— Provided entries —

=== Section Start ===

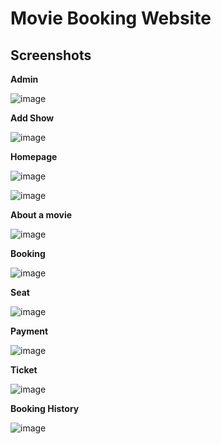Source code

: # Movie Booking Website
## Screenshots

**Admin**

![image](https://user-images.githubusercontent.com/70327869/126196865-126367de-2e82-469a-a600-705e042cb092.png)


**Add Show**
 
![image](https://user-images.githubusercontent.com/70327869/126196883-3eb8bdb3-664a-4c98-9fbf-bca0c5d229c3.png)









**Homepage**

 
![image](https://user-images.githubusercontent.com/70327869/126196907-8ec5bd4f-1eba-4d06-850e-e7250af7a9f0.png)

 
![image](https://user-images.githubusercontent.com/70327869/126196923-1c7882b6-5cc6-4574-b0b0-6e75bc81f71e.png)












**About a movie**

 ![image](https://user-images.githubusercontent.com/70327869/126196939-6e2a283d-e20e-427c-afd2-9d2397b6f85f.png)


**Booking**

![image](https://user-images.githubusercontent.com/70327869/126196958-34e3aa3c-8ab7-4dbb-ac6c-db614f258440.png)




**Seat**

![image](https://user-images.githubusercontent.com/70327869/126196977-e327adf6-2963-459f-ab32-05306a0ed722.png)

**Payment**

![image](https://user-images.githubusercontent.com/70327869/126196987-098a8a98-a13e-4839-a4de-a6b7b7730d5d.png)

**Ticket**

![image](https://user-images.githubusercontent.com/70327869/126197008-2412239d-cb04-4885-9a8d-471e0ee2496c.png)


**Booking History**

![image](https://user-images.githubusercontent.com/70327869/126197019-0452efae-c79c-4293-86dd-c8929876d161.png)



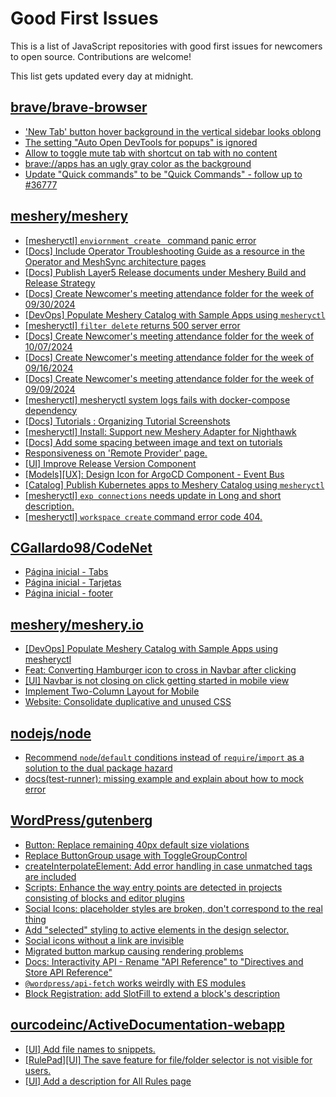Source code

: # Good First Issues

This is a list of JavaScript repositories with good first issues for newcomers to open source. Contributions are welcome!

This list gets updated every day at midnight.

## [brave/brave-browser](https://github.com/brave/brave-browser)

- ['New Tab' button hover background in the vertical sidebar looks oblong](https://github.com/brave/brave-browser/issues/40323)
- [The setting "Auto Open DevTools for popups" is ignored](https://github.com/brave/brave-browser/issues/39597)
- [Allow to toggle mute tab with shortcut on tab with no content](https://github.com/brave/brave-browser/issues/40016)
- [brave://apps has an ugly gray color as the background](https://github.com/brave/brave-browser/issues/25736)
- [Update "Quick commands" to be "Quick Commands" - follow up to #36777](https://github.com/brave/brave-browser/issues/36845)

## [meshery/meshery](https://github.com/meshery/meshery)

- [[mesheryctl] `enviornment create ` command panic error](https://github.com/meshery/meshery/issues/11314)
- [[Docs] Include Operator Troubleshooting Guide as a resource in the Operator and MeshSync architecture pages](https://github.com/meshery/meshery/issues/11430)
- [[Docs] Publish Layer5 Release documents under Meshery Build and Release Strategy](https://github.com/meshery/meshery/issues/12021)
- [[Docs] Create Newcomer's meeting attendance folder for the week of 09/30/2024](https://github.com/meshery/meshery/issues/12011)
- [[DevOps] Populate Meshery Catalog with Sample Apps using `mesheryctl`](https://github.com/meshery/meshery/issues/10458)
- [[mesheryctl] `filter delete` returns 500 server error](https://github.com/meshery/meshery/issues/11318)
- [[Docs] Create Newcomer's meeting attendance folder for the week of 10/07/2024](https://github.com/meshery/meshery/issues/12012)
- [[Docs] Create Newcomer's meeting attendance folder for the week of 09/16/2024](https://github.com/meshery/meshery/issues/12009)
- [[Docs] Create Newcomer's meeting attendance folder for the week of 09/09/2024](https://github.com/meshery/meshery/issues/11929)
- [[mesheryctl] mesheryctl system logs fails with docker-compose dependency](https://github.com/meshery/meshery/issues/10777)
- [[Docs] Tutorials : Organizing Tutorial Screenshots](https://github.com/meshery/meshery/issues/11805)
- [[mesheryctl] Install: Support new Meshery Adapter for Nighthawk](https://github.com/meshery/meshery/issues/10371)
- [[Docs] Add some spacing between image and text on tutorials](https://github.com/meshery/meshery/issues/11783)
- [Responsiveness on 'Remote Provider' page.](https://github.com/meshery/meshery/issues/10743)
- [[UI] Improve Release Version Component](https://github.com/meshery/meshery/issues/9569)
- [[Models][UX]: Design Icon for ArgoCD Component - Event Bus](https://github.com/meshery/meshery/issues/10297)
- [[Catalog] Publish Kubernetes apps to Meshery Catalog using `mesheryctl`](https://github.com/meshery/meshery/issues/10444)
- [[mesheryctl] `exp connections` needs update in Long and short description.](https://github.com/meshery/meshery/issues/11311)
- [[mesheryctl] `workspace create` command error code 404.](https://github.com/meshery/meshery/issues/11312)

## [CGallardo98/CodeNet](https://github.com/CGallardo98/CodeNet)

- [Página inicial - Tabs](https://github.com/CGallardo98/CodeNet/issues/6)
- [Página inicial - Tarjetas](https://github.com/CGallardo98/CodeNet/issues/4)
- [Página inicial - footer](https://github.com/CGallardo98/CodeNet/issues/3)

## [meshery/meshery.io](https://github.com/meshery/meshery.io)

- [[DevOps] Populate Meshery Catalog with Sample Apps using mesheryctl](https://github.com/meshery/meshery.io/issues/1650)
- [Feat: Converting Hamburger icon to cross in Navbar after clicking](https://github.com/meshery/meshery.io/issues/1894)
- [[UI] Navbar is not closing on click getting started in mobile view](https://github.com/meshery/meshery.io/issues/1888)
- [Implement Two-Column Layout for Mobile](https://github.com/meshery/meshery.io/issues/1827)
- [Website: Consolidate duplicative and unused CSS](https://github.com/meshery/meshery.io/issues/896)

## [nodejs/node](https://github.com/nodejs/node)

- [Recommend `node`/`default` conditions instead of `require`/`import` as a solution to the dual package hazard](https://github.com/nodejs/node/issues/52174)
- [docs(test-runner): missing example and explain about how to mock error](https://github.com/nodejs/node/issues/52357)

## [WordPress/gutenberg](https://github.com/WordPress/gutenberg)

- [Button: Replace remaining 40px default size violations](https://github.com/WordPress/gutenberg/issues/65018)
- [Replace ButtonGroup usage with ToggleGroupControl](https://github.com/WordPress/gutenberg/issues/65339)
- [createInterpolateElement: Add error handling in case unmatched tags are included](https://github.com/WordPress/gutenberg/issues/60843)
- [Scripts: Enhance the way entry points are detected in projects consisting of blocks and editor plugins](https://github.com/WordPress/gutenberg/issues/55936)
- [Social Icons: placeholder styles are broken, don't correspond to the real thing](https://github.com/WordPress/gutenberg/issues/55296)
- [Add "selected" styling to active elements in the design selector.](https://github.com/WordPress/gutenberg/issues/65127)
- [Social icons without a link are invisible](https://github.com/WordPress/gutenberg/issues/55543)
- [Migrated button markup causing rendering problems](https://github.com/WordPress/gutenberg/issues/28957)
- [Docs: Interactivity API - Rename "API Reference" to "Directives and Store API Reference"](https://github.com/WordPress/gutenberg/issues/61207)
- [`@wordpress/api-fetch` works weirdly with ES modules](https://github.com/WordPress/gutenberg/issues/59087)
- [Block Registration: add SlotFill to extend a block's description](https://github.com/WordPress/gutenberg/issues/49887)

## [ourcodeinc/ActiveDocumentation-webapp](https://github.com/ourcodeinc/ActiveDocumentation-webapp)

- [[UI] Add file names to snippets.](https://github.com/ourcodeinc/ActiveDocumentation-webapp/issues/5)
- [[RulePad][UI] The save feature for file/folder selector is not visible for users.](https://github.com/ourcodeinc/ActiveDocumentation-webapp/issues/33)
- [[UI] Add a description for All Rules page](https://github.com/ourcodeinc/ActiveDocumentation-webapp/issues/12)


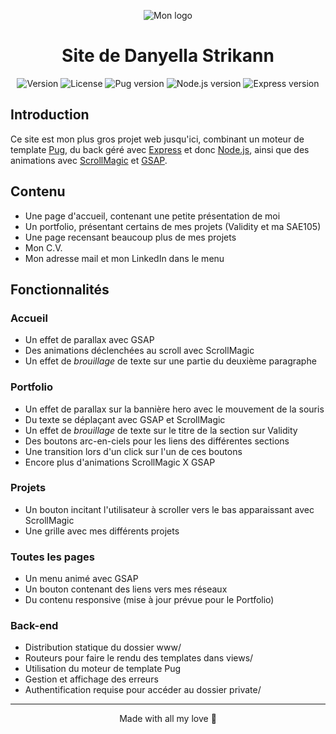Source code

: <p align="center">
    <img src="http://danyella.works/logo.png" alt="Mon logo">
</p>

<h1 align=center>Site de Danyella Strikann</h1>

<div align="center">
    <img alt="Version" src="https://img.shields.io/badge/dynamic/json?url=https%3A%2F%2Fgithub.com%2Fmovva-gpu%2FPortfolioV2%2Fraw%2Fdev%2Fpackage.json&query=%24.version&style=for-the-badge&label=version&labelColor=203&color=hotpink">
    <img alt="License" src="https://img.shields.io/badge/License-MIT-red?style=for-the-badge&labelColor=203">
    <img alt="Pug version" src="https://img.shields.io/badge/Pug-3.0-A86454?style=for-the-badge&logo=pug&logoColor=white&labelColor=203">
    <img alt="Node.js version" src="https://img.shields.io/badge/Node-21.x-339933?style=for-the-badge&logo=nodedotjs&logoColor=white&labelColor=203">
    <img alt="Express version" src="https://img.shields.io/badge/Express-4.18-259dff?style=for-the-badge&logo=express&logoColor=white&labelColor=203">
</div>

## Introduction

Ce site est mon plus gros projet web jusqu'ici, combinant un moteur de template [Pug](https://pugjs.org), du back géré avec [Express](https://expressjs.org) et donc [Node.js](https://nodejs.org), ainsi que des animations avec [ScrollMagic](https://scrollmagic.io) et [GSAP](https://gsap.com).

## Contenu

*   Une page d'accueil, contenant une petite présentation de moi
*   Un portfolio, présentant certains de mes projets (Validity et ma SAE105)
*   Une page recensant beaucoup plus de mes projets
*   Mon C.V.
*   Mon adresse mail et mon LinkedIn dans le menu

## Fonctionnalités

### Accueil

*   Un effet de parallax avec GSAP
*   Des animations déclenchées au scroll avec ScrollMagic
*   Un effet de *brouillage* de texte sur une partie du deuxième paragraphe

### Portfolio

*   Un effet de parallax sur la bannière hero avec le mouvement de la souris
*   Du texte se déplaçant avec GSAP et ScrollMagic
*   Un effet de *brouillage* de texte sur le titre de la section sur Validity
*   Des boutons arc-en-ciels pour les liens des différentes sections
*   Une transition lors d'un click sur l'un de ces boutons
*   Encore plus d'animations ScrollMagic X GSAP

### Projets

*   Un bouton incitant l'utilisateur à scroller vers le bas apparaissant avec ScrollMagic
*   Une grille avec mes différents projets

### Toutes les pages

*   Un menu animé avec GSAP
*   Un bouton contenant des liens vers mes réseaux
*   Du contenu responsive (mise à jour prévue pour le Portfolio)

### Back-end

*   Distribution statique du dossier www/
*   Routeurs pour faire le rendu des templates dans views/
*   Utilisation du moteur de template Pug
*   Gestion et affichage des erreurs
*   Authentification requise pour accéder au dossier private/

---

<p align="center">Made with all my love 🤍</p>
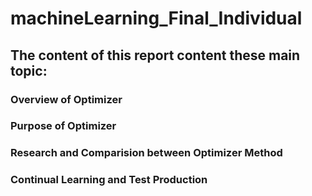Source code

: # machineLearning_Final_Individual
## The content of this report content these main topic:
### Overview of Optimizer
### Purpose of Optimizer
### Research and Comparision between Optimizer Method
### Continual Learning and Test Production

=== Section End ===

— Required work —
Look above for the line holding "command error code". Print it and every line after it, exactly, through the line holding "## [meshery/meshery.io](https://github.com/meshery/meshery.io)".

— Result below —
- [[mesheryctl] `workspace create` command error code 404.](https://github.com/meshery/meshery/issues/11312)

## [CGallardo98/CodeNet](https://github.com/CGallardo98/CodeNet)

- [Página inicial - Tabs](https://github.com/CGallardo98/CodeNet/issues/6)
- [Página inicial - Tarjetas](https://github.com/CGallardo98/CodeNet/issues/4)
- [Página inicial - footer](https://github.com/CGallardo98/CodeNet/issues/3)

## [meshery/meshery.io](https://github.com/meshery/meshery.io)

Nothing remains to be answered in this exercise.